Build Your Own Search Engine: Python Programming Series
in this tutorial, i'll use a web framework called django to build a search app. django is a popular framework that is used to create websites and web apps. django comes with a bunch of tools that make web development easier.
build your own search engine: python programming series
mapping these ideas to a search engine, we can see that a search engine needs to handle a number of core functions. the search index needs to store all the terms the user queries against, along with a scoring system that indicates how useful those terms are to the user.
before google, the vast majority of search was done using a tld-based mechanism. the robust query protocol of google is a close second. when you type in a url, google scans the page content for keywords. if the keywords appear on the page, google ranks the site. if the words appear in a link, google follows the link and reads the page content to determine if that page is relevant.

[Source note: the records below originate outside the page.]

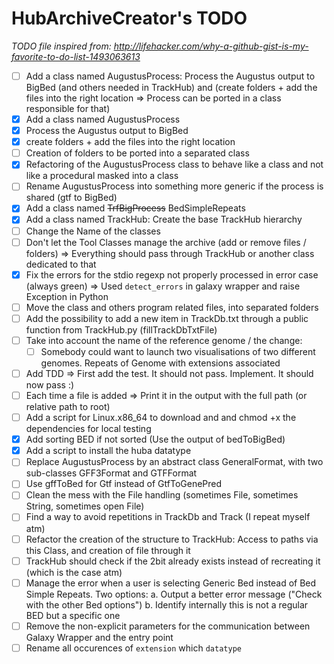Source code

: # HubArchiveCreator's TODO

*TODO file inspired from: http://lifehacker.com/why-a-github-gist-is-my-favorite-to-do-list-1493063613*

- [ ] Add a class named AugustusProcess: Process the Augustus output to BigBed (and others needed in TrackHub) and (create folders + add the files into the right location => Process can be ported in a class responsible for that)
 - [x] Add a class named AugustusProcess
 - [x] Process the Augustus output to BigBed
 - [x] create folders + add the files into the right location
 - [ ] Creation of folders to be ported into a separated class
 - [x] Refactoring of the AugustusProcess class to behave like a class and not like a procedural masked into a class
 - [ ] Rename AugustusProcess into something more generic if the process is shared (gtf to BigBed)
- [x] Add a class named ~~TrfBigProcess~~ BedSimpleRepeats
- [x] Add a class named TrackHub: Create the base TrackHub hierarchy
- [ ] Change the Name of the classes
- [ ] Don't let the Tool Classes manage the archive (add or remove files / folders) => Everything should pass through TrackHub or another class dedicated to that
- [x] Fix the errors for the stdio regexp not properly processed in error case (always green) => Used `detect_errors` in  galaxy wrapper and raise Exception in Python
- [ ] Move the class and others program related files, into separated folders
- [ ] Add the possibility to add a new item in TrackDb.txt through a public function from TrackHub.py (fillTrackDbTxtFile)
- [ ] Take into account the name of the reference genome / the change:
  - [ ] Somebody could want to launch two visualisations of two different genomes. Repeats of Genome with extensions associated
- [ ] Add TDD => First add the test. It should not pass. Implement. It should now pass :)
- [ ] Each time a file is added => Print it in the output with the full path (or relative path to root)
- [ ] Add a script for Linux.x86_64 to download and and chmod +x the dependencies for local testing
- [x] Add sorting BED if not sorted (Use the output of bedToBigBed)
- [x] Add a script to install the huba datatype
- [ ] Replace AugustusProcess by an abstract class GeneralFormat, with two sub-classes GFF3Format and GTFFormat
- [ ] Use gffToBed for Gtf instead of GtfToGenePred
- [ ] Clean the mess with the File handling (sometimes File, sometimes String, sometimes open File)
- [ ] Find a way to avoid repetitions in TrackDb and Track (I repeat myself atm)
- [ ] Refactor the creation of the structure to TrackHub: Access to paths via this Class, and creation of file through it
- [ ] TrackHub should check if the 2bit already exists instead of recreating it (which is the case atm)
- [ ] Manage the error when a user is selecting Generic Bed instead of Bed Simple Repeats. Two options: a. Output a better error message ("Check with the other Bed options") b. Identify internally this is not a regular BED but a specific one
- [ ] Remove the non-explicit parameters for the communication between Galaxy Wrapper and the entry point
- [ ] Rename all occurences of `extension` which `datatype`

google search relies on a series of high-level ranking functions to determine which websites are most relevant to the user. while many search engines focus on algorithmic solutions, googles approach is to cluster the search results based on the user experience on a webpage, or more generally, the user experience of a website.
search engines like google provide some free apis to both developers and consumers. although not generally open source, googles apis are usually released as libraries which can be downloaded and built upon.
if a search engine relies on apis from other sources, it may not work well when the api is updated. the wrapper approach, however, allows the search engine to be highly customized to the needs of the programmer.